[Data entries]:
= Beginning of Section =

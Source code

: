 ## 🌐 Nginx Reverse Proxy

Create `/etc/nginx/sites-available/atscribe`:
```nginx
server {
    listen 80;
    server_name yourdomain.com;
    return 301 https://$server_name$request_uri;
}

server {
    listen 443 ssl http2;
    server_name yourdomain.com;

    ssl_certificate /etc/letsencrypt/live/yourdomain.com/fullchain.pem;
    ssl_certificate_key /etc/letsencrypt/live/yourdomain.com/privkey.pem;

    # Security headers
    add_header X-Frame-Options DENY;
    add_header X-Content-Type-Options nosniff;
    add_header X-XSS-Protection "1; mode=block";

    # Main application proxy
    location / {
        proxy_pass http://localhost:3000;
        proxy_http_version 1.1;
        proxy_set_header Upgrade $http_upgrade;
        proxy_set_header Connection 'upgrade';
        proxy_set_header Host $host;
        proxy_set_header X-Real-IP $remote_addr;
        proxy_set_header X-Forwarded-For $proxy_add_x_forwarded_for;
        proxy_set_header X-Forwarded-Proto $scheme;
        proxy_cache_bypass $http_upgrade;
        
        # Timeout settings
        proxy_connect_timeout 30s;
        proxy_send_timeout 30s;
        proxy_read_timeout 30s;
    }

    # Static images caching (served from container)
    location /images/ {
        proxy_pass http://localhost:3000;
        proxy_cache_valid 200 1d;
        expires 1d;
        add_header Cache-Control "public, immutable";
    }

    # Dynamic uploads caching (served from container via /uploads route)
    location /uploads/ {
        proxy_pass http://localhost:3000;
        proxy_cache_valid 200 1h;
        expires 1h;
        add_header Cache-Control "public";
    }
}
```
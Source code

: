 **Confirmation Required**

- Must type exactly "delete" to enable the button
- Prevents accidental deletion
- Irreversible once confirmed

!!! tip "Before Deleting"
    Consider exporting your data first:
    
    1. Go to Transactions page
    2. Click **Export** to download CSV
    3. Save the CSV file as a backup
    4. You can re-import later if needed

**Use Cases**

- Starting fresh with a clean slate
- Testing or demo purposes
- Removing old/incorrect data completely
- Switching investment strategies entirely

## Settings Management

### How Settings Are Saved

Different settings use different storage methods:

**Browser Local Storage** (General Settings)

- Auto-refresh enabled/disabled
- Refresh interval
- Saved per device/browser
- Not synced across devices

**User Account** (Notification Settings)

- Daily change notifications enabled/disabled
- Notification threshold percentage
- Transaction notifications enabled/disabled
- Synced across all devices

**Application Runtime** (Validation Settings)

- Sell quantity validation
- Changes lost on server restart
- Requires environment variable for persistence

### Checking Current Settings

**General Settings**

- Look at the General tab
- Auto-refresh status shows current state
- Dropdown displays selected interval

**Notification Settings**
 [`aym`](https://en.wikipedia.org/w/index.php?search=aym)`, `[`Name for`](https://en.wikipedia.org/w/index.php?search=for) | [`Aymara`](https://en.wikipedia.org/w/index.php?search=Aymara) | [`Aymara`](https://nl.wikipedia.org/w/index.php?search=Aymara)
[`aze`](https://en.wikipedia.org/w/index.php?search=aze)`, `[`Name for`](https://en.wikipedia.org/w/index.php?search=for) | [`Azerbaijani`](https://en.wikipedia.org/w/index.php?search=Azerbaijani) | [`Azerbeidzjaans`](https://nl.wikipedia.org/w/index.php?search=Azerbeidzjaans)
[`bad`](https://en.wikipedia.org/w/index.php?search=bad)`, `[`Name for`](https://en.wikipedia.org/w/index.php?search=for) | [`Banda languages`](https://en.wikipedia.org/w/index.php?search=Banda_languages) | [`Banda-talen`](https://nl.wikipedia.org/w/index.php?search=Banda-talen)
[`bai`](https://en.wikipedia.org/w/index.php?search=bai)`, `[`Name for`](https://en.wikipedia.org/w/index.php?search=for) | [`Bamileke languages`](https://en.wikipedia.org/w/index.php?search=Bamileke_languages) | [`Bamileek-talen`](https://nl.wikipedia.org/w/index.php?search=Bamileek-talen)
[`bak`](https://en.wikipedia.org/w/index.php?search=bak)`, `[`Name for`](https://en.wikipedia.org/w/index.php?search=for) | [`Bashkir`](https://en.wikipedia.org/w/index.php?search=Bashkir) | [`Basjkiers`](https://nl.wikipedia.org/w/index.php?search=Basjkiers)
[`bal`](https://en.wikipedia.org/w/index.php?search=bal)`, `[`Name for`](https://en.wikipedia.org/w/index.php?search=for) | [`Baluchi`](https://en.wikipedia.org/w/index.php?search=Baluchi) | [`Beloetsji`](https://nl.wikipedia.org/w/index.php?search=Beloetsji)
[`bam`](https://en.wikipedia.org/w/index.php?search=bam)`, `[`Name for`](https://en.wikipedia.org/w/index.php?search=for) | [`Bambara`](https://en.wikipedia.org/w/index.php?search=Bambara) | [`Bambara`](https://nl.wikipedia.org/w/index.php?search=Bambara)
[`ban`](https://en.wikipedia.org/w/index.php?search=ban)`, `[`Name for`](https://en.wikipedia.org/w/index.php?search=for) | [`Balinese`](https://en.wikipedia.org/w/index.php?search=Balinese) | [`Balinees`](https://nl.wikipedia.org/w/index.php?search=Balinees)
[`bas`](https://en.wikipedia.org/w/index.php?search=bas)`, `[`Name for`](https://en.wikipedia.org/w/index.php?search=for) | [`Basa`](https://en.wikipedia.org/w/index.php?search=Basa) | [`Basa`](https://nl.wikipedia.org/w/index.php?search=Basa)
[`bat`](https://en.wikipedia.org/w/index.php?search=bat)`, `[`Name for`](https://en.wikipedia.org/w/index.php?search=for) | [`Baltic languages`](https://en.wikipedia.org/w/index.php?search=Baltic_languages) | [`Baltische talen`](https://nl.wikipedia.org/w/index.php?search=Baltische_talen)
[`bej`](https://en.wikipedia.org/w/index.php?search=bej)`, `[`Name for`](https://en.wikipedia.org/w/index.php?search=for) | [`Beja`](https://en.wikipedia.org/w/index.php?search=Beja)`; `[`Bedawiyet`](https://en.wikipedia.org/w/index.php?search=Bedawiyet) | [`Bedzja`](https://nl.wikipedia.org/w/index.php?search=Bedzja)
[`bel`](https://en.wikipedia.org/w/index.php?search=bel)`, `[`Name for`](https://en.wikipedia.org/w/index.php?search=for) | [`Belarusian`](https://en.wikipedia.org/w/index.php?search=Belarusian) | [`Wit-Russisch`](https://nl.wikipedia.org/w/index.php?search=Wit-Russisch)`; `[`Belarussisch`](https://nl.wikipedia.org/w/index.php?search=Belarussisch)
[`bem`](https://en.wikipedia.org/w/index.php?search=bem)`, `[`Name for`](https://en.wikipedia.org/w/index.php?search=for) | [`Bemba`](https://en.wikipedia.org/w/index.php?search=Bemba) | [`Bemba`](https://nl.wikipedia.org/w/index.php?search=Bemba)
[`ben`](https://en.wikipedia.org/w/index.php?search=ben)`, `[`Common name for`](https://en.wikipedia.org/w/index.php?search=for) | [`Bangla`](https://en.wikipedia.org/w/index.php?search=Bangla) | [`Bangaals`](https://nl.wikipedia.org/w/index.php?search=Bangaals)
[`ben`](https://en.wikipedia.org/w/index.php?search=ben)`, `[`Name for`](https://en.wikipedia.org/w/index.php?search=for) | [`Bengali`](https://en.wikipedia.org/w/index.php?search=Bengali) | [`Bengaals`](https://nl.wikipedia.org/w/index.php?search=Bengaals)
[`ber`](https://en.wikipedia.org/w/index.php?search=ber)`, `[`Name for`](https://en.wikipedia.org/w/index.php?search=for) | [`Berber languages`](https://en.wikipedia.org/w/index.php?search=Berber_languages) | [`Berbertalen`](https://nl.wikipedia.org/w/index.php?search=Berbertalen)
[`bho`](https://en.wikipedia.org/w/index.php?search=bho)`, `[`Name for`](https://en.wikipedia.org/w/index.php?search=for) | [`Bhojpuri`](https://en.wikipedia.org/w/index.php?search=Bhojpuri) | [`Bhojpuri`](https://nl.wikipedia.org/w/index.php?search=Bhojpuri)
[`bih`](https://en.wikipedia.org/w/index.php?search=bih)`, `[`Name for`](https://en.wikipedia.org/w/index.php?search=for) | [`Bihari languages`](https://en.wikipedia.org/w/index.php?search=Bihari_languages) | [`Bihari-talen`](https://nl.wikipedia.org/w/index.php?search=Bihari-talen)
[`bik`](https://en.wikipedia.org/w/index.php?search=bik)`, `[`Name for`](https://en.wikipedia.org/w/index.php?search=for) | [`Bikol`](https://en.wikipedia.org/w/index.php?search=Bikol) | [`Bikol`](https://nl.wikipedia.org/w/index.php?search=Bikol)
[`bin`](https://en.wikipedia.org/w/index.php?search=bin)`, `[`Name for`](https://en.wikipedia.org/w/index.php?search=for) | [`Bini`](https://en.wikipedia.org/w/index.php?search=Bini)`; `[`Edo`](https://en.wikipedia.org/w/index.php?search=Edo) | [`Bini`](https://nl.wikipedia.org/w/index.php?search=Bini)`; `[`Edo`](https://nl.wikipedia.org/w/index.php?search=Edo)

= End of Section =

[What to produce]:
Your answer should be every line above that contains the word "languages".

[Output]:
[`bad`](https://en.wikipedia.org/w/index.php?search=bad)`, `[`Name for`](https://en.wikipedia.org/w/index.php?search=for) | [`Banda languages`](https://en.wikipedia.org/w/index.php?search=Banda_languages) | [`Banda-talen`](https://nl.wikipedia.org/w/index.php?search=Banda-talen)
[`bai`](https://en.wikipedia.org/w/index.php?search=bai)`, `[`Name for`](https://en.wikipedia.org/w/index.php?search=for) | [`Bamileke languages`](https://en.wikipedia.org/w/index.php?search=Bamileke_languages) | [`Bamileek-talen`](https://nl.wikipedia.org/w/index.php?search=Bamileek-talen)
[`bat`](https://en.wikipedia.org/w/index.php?search=bat)`, `[`Name for`](https://en.wikipedia.org/w/index.php?search=for) | [`Baltic languages`](https://en.wikipedia.org/w/index.php?search=Baltic_languages) | [`Baltische talen`](https://nl.wikipedia.org/w/index.php?search=Baltische_talen)
[`ber`](https://en.wikipedia.org/w/index.php?search=ber)`, `[`Name for`](https://en.wikipedia.org/w/index.php?search=for) | [`Berber languages`](https://en.wikipedia.org/w/index.php?search=Berber_languages) | [`Berbertalen`](https://nl.wikipedia.org/w/index.php?search=Berbertalen)
[`bih`](https://en.wikipedia.org/w/index.php?search=bih)`, `[`Name for`](https://en.wikipedia.org/w/index.php?search=for) | [`Bihari languages`](https://en.wikipedia.org/w/index.php?search=Bihari_languages) | [`Bihari-talen`](https://nl.wikipedia.org/w/index.php?search=Bihari-talen)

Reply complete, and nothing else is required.